The next day the trains were frequently frozen in place, trapping people for days. One woman took up an offer of a climb down a ladder for fifteen cents, but most of the women on that train turned it down. (The trains were at that point on tracks raised above ground. This blizzard inspired talk of putting them underground -- and did effect getting the utility lines there, after all the havoc they and their poles caused.)

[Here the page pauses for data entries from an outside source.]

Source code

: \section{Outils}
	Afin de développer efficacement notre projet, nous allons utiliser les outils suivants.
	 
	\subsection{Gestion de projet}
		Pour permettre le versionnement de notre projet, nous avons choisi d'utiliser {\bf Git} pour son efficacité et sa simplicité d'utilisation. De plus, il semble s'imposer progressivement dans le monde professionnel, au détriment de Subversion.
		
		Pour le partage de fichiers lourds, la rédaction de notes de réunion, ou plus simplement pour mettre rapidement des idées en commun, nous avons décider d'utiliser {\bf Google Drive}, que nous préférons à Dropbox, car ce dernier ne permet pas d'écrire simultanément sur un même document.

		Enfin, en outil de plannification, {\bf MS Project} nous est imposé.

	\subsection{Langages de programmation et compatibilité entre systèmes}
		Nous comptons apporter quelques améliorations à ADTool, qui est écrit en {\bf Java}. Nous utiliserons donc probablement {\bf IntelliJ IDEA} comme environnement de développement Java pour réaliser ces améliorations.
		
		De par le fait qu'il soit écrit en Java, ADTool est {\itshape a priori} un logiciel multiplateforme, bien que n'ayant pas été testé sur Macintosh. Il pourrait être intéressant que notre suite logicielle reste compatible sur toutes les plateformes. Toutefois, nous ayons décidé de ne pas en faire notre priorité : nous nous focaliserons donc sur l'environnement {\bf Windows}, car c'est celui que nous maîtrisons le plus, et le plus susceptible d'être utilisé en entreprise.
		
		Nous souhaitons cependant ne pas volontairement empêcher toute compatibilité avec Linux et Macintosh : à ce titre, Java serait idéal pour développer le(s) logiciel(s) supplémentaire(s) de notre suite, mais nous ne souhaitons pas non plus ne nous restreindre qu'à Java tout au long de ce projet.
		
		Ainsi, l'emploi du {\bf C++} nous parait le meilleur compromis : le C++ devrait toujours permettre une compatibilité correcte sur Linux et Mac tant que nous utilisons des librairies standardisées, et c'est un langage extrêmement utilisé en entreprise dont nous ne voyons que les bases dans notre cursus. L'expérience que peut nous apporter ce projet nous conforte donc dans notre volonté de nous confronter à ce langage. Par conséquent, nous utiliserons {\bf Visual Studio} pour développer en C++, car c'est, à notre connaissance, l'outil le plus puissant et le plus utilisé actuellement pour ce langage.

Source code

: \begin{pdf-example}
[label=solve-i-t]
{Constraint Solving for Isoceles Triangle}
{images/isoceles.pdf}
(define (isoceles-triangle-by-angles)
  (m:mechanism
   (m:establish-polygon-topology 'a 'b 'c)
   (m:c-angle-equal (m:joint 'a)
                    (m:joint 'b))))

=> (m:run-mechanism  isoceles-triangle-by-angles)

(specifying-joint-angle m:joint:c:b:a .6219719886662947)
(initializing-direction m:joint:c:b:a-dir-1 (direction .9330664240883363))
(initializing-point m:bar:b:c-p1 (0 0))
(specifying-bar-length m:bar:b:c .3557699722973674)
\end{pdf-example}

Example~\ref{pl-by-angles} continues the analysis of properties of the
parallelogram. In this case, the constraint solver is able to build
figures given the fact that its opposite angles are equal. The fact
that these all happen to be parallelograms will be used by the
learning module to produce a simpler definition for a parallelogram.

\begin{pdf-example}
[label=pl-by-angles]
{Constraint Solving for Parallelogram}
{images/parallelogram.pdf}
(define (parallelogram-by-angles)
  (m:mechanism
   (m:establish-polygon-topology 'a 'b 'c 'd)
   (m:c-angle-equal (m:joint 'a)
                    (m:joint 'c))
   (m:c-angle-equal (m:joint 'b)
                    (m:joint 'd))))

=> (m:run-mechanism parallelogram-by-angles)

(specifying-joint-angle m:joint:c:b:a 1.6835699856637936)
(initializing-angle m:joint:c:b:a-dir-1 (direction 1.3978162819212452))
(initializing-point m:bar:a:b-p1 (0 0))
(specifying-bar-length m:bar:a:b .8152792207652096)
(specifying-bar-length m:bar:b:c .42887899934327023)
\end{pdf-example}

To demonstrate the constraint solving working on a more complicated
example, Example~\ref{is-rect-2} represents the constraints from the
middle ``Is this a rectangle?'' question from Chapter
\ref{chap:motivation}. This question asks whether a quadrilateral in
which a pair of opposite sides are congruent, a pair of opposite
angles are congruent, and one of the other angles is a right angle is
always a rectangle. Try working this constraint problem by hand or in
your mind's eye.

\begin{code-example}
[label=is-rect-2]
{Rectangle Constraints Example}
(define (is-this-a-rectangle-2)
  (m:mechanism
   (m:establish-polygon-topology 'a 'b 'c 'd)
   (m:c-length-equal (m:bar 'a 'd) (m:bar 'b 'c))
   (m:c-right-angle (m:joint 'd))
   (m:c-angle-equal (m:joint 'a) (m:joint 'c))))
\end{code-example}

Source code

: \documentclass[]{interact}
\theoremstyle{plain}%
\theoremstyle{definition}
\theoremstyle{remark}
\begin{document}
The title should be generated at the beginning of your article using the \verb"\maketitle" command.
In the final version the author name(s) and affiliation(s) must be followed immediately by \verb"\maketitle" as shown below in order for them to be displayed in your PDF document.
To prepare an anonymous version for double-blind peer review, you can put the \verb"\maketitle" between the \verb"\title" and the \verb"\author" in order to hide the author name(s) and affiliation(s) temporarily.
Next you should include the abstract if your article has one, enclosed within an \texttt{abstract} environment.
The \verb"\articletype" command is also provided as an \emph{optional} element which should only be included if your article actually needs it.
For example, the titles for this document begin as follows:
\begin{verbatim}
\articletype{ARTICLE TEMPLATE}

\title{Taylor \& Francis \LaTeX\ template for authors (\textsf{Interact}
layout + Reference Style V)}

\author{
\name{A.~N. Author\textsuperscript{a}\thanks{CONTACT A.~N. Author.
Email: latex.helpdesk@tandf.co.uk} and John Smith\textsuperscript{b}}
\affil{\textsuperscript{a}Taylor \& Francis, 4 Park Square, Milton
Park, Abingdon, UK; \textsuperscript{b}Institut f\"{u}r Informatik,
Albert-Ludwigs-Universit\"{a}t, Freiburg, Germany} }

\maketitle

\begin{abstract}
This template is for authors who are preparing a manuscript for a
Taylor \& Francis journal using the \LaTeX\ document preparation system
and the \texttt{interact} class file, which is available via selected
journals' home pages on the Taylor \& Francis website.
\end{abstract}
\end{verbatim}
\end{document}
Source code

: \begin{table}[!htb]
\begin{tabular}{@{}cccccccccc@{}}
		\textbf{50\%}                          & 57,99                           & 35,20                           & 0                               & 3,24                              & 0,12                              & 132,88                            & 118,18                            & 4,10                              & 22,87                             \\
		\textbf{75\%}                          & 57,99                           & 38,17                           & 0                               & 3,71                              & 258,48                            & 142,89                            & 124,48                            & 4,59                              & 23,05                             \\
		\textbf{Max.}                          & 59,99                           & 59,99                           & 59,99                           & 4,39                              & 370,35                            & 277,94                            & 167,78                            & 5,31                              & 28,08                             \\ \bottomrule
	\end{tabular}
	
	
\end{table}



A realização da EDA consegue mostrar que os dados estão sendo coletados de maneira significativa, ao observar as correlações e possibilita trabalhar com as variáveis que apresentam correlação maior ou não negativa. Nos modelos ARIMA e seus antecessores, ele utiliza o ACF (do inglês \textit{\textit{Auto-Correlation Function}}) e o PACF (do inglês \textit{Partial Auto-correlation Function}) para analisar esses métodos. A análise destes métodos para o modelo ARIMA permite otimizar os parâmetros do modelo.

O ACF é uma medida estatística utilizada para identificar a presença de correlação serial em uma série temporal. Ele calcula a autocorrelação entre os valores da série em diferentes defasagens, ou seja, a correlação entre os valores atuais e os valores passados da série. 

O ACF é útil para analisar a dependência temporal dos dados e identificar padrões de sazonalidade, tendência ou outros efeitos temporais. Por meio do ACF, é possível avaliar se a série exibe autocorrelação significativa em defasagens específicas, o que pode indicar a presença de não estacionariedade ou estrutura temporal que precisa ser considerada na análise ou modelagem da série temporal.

The authorities took care with their new bridge not to overload it, but the ferries kept running -- despite the white caps on the Hudson -- though ice floes managed to stop them when big enough.
An astounding number of people went to work. Sometimes because they could be fined if late and fired if absent. One shopboy showed up at a store and was sent home; for once, his fellows got their full wages for the week, but he got a promotion.
Theodore Roosevelt tromped blocks through the snow and was very annoyed that the man he made an appointment with did not show.
One boy who had learned about Eskimos in school managed to piece together snowshoes; his intention was to get milk, but when he found he could deliver milk (condensed) and medicine, he stuck to such work and made a fair pile of money.
Milk was a big problem. Though it tended to be tainted and you had to boil it, you still needed it. Of course, there were no deliveries.
Farms managed better, having more food stored. But they sometimes had an interesting time getting to the barn to tend the animals. One farmer found his calves alive but up to their necks in snow. Two small boys managed to get lost in the snow between their parents' and their grandparents' though in clear weather you could see one from the other. They were found and marvelously enough revived, but many others were not so lucky.
The storm proceeded to frisk across the Atlantic to hammer Great Britain and then Germany, both of which claimed to be the origin of the word "blizzard" to American annoyance.
An interesting book, full of tales of the personal impact of the storm on many people.